J’étais ce week-end au Salon du Livre de Besançon. Et de quoi avons-nous parlé ? Je vous le donne en mille : du bonheur. Le bonheur encore et partout, dans les salons, dans les entreprises, dans les librairies. Nous sommes entrés dans l’ère du bonheur… Dans l’ère du bonheur obligatoire.
Tout ce qui n’est pas heureux doit être chassé, banni de nos vies. Il faut po-si-ti-ver. Résilier, rebondir. Dans ce chant unanime du bonheur, il revient à la philosophie de faire entendre une autre voix, une autre vérité.
La philosophie nous rappelle que le bien-être n’est pas le bonheur. Que se sentir bien n’équivaut pas à être heureux. Elle nous met en garde contre l’injonction culpabilisatrice qui nous est faite de résilier en toutes circonstances. Elle nous met en garde aussi contre la tentation des consolations rapides. Et c’est en cela que la philosophie dérange. Car elle nous redit cette vérité terrible qu’il y a dans l’existence des chagrins qui ne passent pas, des tristesses qui ne se positivent pas. Qu’un de perdu, ce n’est pas dix de retrouver.
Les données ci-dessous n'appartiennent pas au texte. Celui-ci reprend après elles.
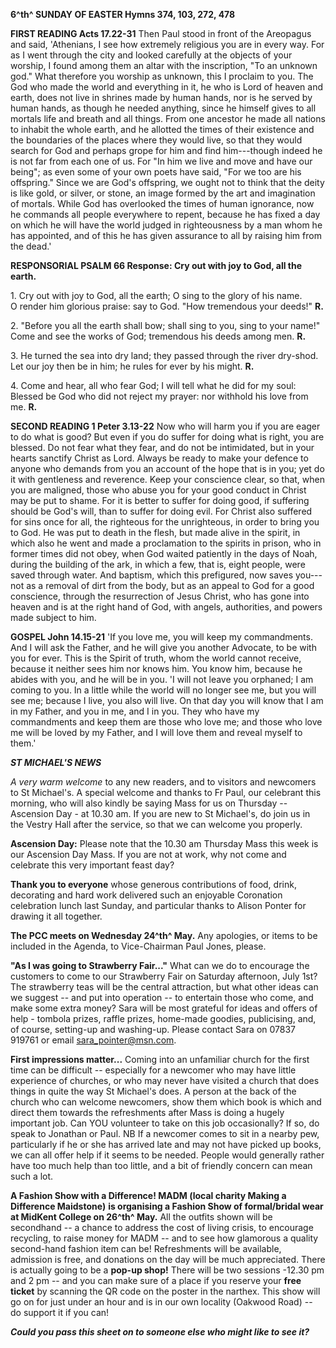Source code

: **6^th^ SUNDAY OF EASTER Hymns 374, 103, 272, 478**

**FIRST READING Acts 17.22-31** Then Paul stood in front of the
Areopagus and said, 'Athenians, I see how extremely religious you are in
every way. For as I went through the city and looked carefully at the
objects of your worship, I found among them an altar with the
inscription, "To an unknown god." What therefore you worship as unknown,
this I proclaim to you. The God who made the world and everything in it,
he who is Lord of heaven and earth, does not live in shrines made by
human hands, nor is he served by human hands, as though he needed
anything, since he himself gives to all mortals life and breath and all
things. From one ancestor he made all nations to inhabit the whole
earth, and he allotted the times of their existence and the boundaries
of the places where they would live, so that they would search for God
and perhaps grope for him and find him---though indeed he is not far
from each one of us. For "In him we live and move and have our being";
as even some of your own poets have said, "For we too are his
offspring." Since we are God's offspring, we ought not to think that the
deity is like gold, or silver, or stone, an image formed by the art and
imagination of mortals. While God has overlooked the times of human
ignorance, now he commands all people everywhere to repent, because he
has fixed a day on which he will have the world judged in righteousness
by a man whom he has appointed, and of this he has given assurance to
all by raising him from the dead.'

**RESPONSORIAL PSALM 66 Response: Cry out with joy to God, all the
earth.**

1\. Cry out with joy to God, all the earth; O sing to the glory of his name.  
O render him glorious praise: say to God. "How tremendous your deeds!" **R.**

2\. "Before you all the earth shall bow; shall sing to you, sing to your name!"  
Come and see the works of God; tremendous his deeds among men. **R.**

3\. He turned the sea into dry land; they passed through the river dry-shod.  
Let our joy then be in him; he rules for ever by his might. **R.**

4\. Come and hear, all who fear God; I will tell what he did for my soul:  
Blessed be God who did not reject my prayer: nor withhold his love from me. **R.**

**SECOND READING 1 Peter 3.13-22** Now who will harm you if you are
eager to do what is good? But even if you do suffer for doing what is
right, you are blessed. Do not fear what they fear, and do not be
intimidated, but in your hearts sanctify Christ as Lord. Always be ready
to make your defence to anyone who demands from you an account of the
hope that is in you; yet do it with gentleness and reverence. Keep your
conscience clear, so that, when you are maligned, those who abuse you
for your good conduct in Christ may be put to shame. For it is better to
suffer for doing good, if suffering should be God's will, than to suffer
for doing evil. For Christ also suffered for sins once for all, the
righteous for the unrighteous, in order to bring you to God. He was put
to death in the flesh, but made alive in the spirit, in which also he
went and made a proclamation to the spirits in prison, who in former
times did not obey, when God waited patiently in the days of Noah,
during the building of the ark, in which a few, that is, eight people,
were saved through water. And baptism, which this prefigured, now saves
you---not as a removal of dirt from the body, but as an appeal to God
for a good conscience, through the resurrection of Jesus Christ, who has
gone into heaven and is at the right hand of God, with angels,
authorities, and powers made subject to him.

**GOSPEL John 14.15-21** 'If you love me, you will keep my commandments.
And I will ask the Father, and he will give you another Advocate, to be
with you for ever. This is the Spirit of truth, whom the world cannot
receive, because it neither sees him nor knows him. You know him,
because he abides with you, and he will be in you. 'I will not leave you
orphaned; I am coming to you. In a little while the world will no longer
see me, but you will see me; because I live, you also will live. On that
day you will know that I am in my Father, and you in me, and I in you.
They who have my commandments and keep them are those who love me; and
those who love me will be loved by my Father, and I will love them and
reveal myself to them.'

***ST MICHAEL\'S NEWS***

*A very warm welcome* to any new readers, and to visitors and newcomers
to St Michael\'s. A special welcome and thanks to Fr Paul, our celebrant
this morning, who will also kindly be saying Mass for us on Thursday --
Ascension Day - at 10.30 am. If you are new to St Michael\'s, do join us
in the Vestry Hall after the service, so that we can welcome you
properly.

**Ascension Day:** Please note that the 10.30 am Thursday Mass this week
is our Ascension Day Mass. If you are not at work, why not come and
celebrate this very important feast day?

**Thank you to everyone** whose generous contributions of food, drink,
decorating and hard work delivered such an enjoyable Coronation
celebration lunch last Sunday, and particular thanks to Alison Ponter
for drawing it all together.

**The PCC meets on Wednesday 24^th^ May.** Any apologies, or items to be
included in the Agenda, to Vice-Chairman Paul Jones, please.

**"As I was going to Strawberry Fair..."** What can we do to encourage
the customers to come to our Strawberry Fair on Saturday afternoon, July
1st? The strawberry teas will be the central attraction, but what other
ideas can we suggest -- and put into operation -- to entertain those who
come, and make some extra money? Sara will be most grateful for ideas
and offers of help - tombola prizes, raffle prizes, home-made goodies,
publicising, and, of course, setting-up and washing-up. Please contact
Sara on 07837 919761 or email <sara_pointer@msn.com>.

**First impressions matter...** Coming into an unfamiliar church for the
first time can be difficult -- especially for a newcomer who may have
little experience of churches, or who may never have visited a church
that does things in quite the way St Michael\'s does. A person at the
back of the church who can welcome newcomers, show them which book is
which and direct them towards the refreshments after Mass is doing a
hugely important job. Can YOU volunteer to take on this job
occasionally? If so, do speak to Jonathan or Paul. NB If a newcomer
comes to sit in a nearby pew, particularly if he or she has arrived late
and may not have picked up books, we can all offer help if it seems to
be needed. People would generally rather have too much help than too
little, and a bit of friendly concern can mean such a lot.

**A Fashion Show with a Difference! MADM (local charity Making a
Difference Maidstone)** **is organising a Fashion Show of formal/bridal
wear at MidKent College on 26^th^ May.** All the outfits shown will be
secondhand -- a chance to address the cost of living crisis, to
encourage recycling, to raise money for MADM -- and to see how glamorous
a quality second-hand fashion item can be! Refreshments will be
available, admission is free, and donations on the day will be much
appreciated. There is actually going to be a **pop-up shop!** There will
be two sessions -12.30 pm and 2 pm -- and you can make sure of a place
if you reserve your **free ticket** by scanning the QR code on the
poster in the narthex. This show will go on for just under an hour and
is in our own locality (Oakwood Road) -- do support it if you can!

***Could you pass this sheet on to someone else who might like to see
it?***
Qu’on ne fait pas son deuil, mais qu’on vit avec. Que l’instant présent n’est pas le remède à tous les maux.
Il y a dans l’Evangile ce passage d’une terrible beauté où il est dit que Rachel pleure ses enfants et qu’elle ne veut pas être consolée. Ne pas être consolé à bon compte, par des bonheurs faciles et illusoires.
C’est un droit que la philosophie nous aide à revendiquer. Qu’on nous laisse souffler. Qu’on nous laisse pour quelques secondes seulement, promis, être tristes et inaptes à résilier.